● Data to process

◇ ◇ ◇ ◇ ◇

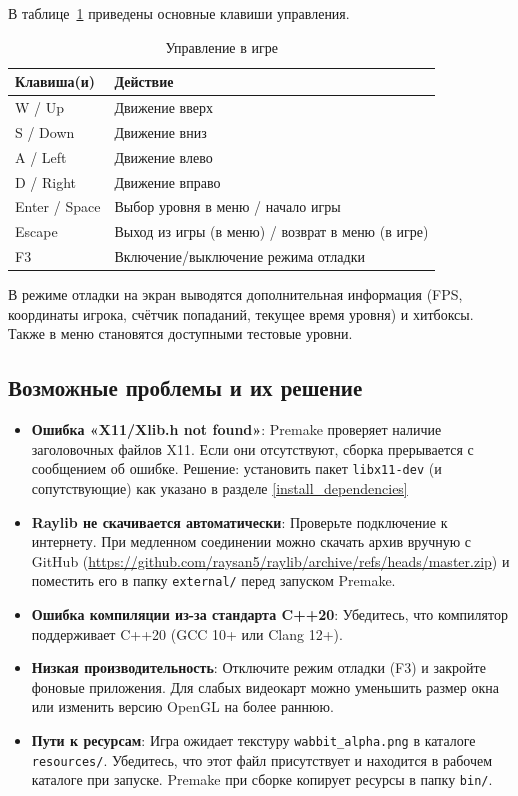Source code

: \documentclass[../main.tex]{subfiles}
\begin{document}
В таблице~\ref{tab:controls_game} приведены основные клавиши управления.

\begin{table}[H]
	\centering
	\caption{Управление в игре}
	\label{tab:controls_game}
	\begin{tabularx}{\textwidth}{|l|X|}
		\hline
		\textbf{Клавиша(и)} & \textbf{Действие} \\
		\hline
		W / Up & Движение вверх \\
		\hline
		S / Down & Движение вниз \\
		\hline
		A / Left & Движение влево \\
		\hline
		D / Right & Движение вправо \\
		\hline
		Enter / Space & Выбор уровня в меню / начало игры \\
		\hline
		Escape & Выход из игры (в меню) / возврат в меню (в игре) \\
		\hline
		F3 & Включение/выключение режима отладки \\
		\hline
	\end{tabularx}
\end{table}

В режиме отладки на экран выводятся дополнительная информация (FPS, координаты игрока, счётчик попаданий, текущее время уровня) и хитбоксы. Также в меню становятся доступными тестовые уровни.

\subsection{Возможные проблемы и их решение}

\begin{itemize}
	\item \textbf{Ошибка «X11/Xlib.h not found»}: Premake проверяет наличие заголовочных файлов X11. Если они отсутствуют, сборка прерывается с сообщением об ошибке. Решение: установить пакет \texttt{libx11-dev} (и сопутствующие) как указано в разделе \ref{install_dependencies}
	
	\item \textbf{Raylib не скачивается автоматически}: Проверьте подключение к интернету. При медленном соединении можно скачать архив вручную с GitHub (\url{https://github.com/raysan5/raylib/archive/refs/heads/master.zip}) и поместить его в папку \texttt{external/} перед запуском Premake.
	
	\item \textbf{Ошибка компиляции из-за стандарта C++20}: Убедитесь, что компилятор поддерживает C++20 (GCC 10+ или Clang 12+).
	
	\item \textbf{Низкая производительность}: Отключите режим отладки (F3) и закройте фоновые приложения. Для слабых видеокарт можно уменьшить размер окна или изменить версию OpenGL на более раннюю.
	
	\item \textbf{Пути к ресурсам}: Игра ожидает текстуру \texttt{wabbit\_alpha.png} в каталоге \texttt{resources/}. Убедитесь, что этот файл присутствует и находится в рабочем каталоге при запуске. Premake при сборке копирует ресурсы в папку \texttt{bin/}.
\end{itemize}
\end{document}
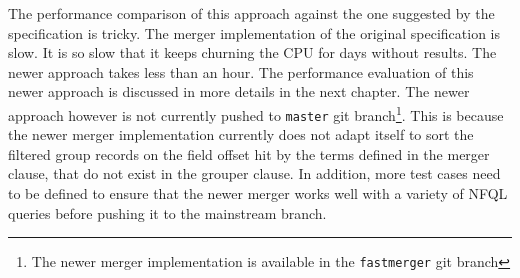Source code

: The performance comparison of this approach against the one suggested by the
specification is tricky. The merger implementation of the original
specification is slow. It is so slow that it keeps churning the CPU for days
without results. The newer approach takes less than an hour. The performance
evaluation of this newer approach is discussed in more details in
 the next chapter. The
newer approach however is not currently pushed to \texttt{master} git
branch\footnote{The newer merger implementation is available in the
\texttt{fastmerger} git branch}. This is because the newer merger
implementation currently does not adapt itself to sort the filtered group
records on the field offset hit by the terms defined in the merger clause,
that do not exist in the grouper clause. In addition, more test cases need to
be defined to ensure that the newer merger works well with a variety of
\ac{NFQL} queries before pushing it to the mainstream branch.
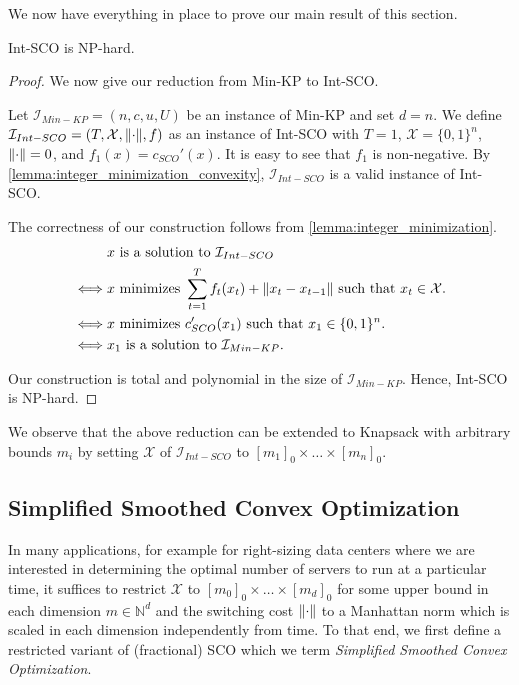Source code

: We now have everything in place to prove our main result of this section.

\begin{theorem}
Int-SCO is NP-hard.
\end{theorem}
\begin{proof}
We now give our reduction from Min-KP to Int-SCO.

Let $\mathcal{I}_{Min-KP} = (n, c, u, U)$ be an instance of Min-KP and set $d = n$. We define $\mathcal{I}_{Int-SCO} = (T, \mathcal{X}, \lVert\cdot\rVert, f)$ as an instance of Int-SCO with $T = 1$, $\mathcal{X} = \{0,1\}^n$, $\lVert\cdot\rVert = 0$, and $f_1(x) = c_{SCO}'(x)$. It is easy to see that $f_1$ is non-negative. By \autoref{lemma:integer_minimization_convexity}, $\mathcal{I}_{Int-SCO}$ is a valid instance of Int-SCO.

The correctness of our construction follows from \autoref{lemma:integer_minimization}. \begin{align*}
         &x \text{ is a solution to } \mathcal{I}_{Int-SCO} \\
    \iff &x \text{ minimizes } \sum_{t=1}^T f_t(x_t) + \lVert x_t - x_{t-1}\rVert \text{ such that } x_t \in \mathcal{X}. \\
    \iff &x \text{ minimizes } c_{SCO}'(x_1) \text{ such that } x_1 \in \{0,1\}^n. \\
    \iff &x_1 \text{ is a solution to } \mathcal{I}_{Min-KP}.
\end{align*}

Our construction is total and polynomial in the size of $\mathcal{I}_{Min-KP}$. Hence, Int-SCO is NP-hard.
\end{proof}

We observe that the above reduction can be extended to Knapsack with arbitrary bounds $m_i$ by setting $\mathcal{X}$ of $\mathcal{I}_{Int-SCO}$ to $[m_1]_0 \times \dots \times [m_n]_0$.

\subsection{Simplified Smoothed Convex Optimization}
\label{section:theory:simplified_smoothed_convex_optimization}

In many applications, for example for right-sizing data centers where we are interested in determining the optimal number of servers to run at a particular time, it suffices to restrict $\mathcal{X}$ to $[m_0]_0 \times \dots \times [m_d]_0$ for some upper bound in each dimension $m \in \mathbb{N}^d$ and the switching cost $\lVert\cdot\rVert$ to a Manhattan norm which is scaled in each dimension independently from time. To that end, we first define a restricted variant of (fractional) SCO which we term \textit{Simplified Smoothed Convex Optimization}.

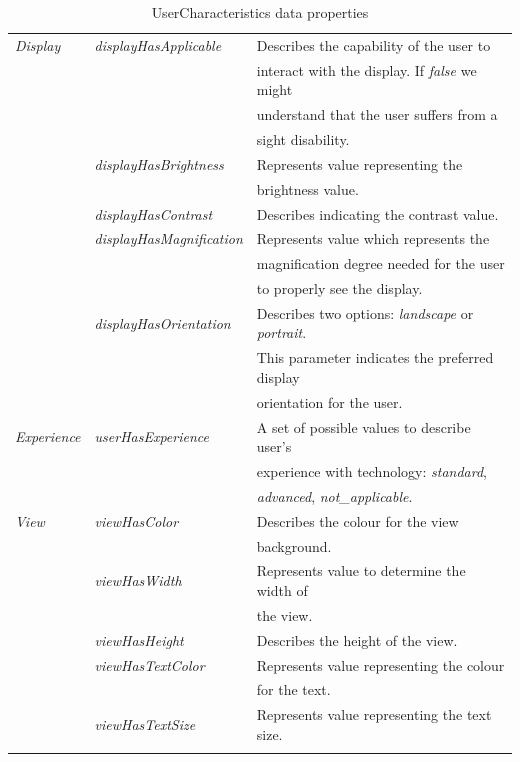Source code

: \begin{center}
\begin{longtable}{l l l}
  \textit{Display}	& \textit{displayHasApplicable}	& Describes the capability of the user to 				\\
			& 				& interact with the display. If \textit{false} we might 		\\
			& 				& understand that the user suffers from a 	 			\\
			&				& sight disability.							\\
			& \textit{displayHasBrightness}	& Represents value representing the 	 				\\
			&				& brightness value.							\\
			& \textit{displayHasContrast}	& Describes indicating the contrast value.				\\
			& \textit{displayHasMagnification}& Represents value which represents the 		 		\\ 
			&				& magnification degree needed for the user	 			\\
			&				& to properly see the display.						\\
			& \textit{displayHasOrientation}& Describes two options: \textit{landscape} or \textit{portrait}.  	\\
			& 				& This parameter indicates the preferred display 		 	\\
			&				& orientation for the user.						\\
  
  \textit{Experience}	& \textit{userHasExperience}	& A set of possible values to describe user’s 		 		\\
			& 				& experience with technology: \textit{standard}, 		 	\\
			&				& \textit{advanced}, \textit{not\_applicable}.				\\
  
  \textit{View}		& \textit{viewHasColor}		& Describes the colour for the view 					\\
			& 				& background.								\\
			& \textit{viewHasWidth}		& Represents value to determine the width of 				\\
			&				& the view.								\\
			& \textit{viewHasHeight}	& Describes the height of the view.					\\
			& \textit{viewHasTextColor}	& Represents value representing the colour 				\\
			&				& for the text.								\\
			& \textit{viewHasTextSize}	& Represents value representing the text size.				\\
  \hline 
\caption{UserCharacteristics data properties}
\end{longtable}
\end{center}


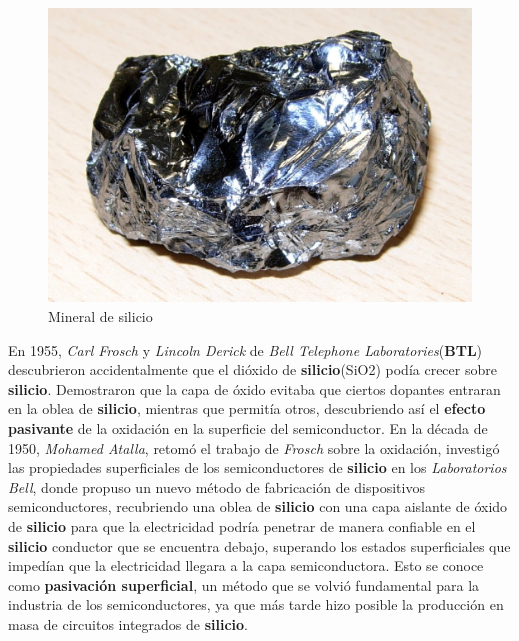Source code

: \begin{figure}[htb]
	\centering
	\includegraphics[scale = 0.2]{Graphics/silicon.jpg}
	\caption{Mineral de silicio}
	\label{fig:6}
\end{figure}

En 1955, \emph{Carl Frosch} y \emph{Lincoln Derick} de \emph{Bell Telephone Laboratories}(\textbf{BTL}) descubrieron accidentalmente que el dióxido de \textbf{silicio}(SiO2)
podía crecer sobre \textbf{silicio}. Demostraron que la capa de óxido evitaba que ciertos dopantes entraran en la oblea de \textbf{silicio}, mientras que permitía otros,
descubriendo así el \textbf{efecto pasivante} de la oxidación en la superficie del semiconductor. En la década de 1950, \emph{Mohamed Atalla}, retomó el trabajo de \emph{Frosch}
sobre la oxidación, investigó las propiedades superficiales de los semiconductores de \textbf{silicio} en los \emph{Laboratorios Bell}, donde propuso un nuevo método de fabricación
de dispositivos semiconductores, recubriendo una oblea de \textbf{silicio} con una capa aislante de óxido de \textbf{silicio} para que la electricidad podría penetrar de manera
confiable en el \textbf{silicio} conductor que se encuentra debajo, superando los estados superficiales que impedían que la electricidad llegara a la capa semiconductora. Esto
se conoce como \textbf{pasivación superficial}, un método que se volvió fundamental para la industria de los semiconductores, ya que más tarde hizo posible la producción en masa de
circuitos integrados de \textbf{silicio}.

◇ ◇ ◇ ◇ ◇

Search the entries for the word "label". Copy each line where it appears.

	\label{tab:controls_game}
\label{section:theory:simplified_smoothed_convex_optimization}
	\label{fig:6}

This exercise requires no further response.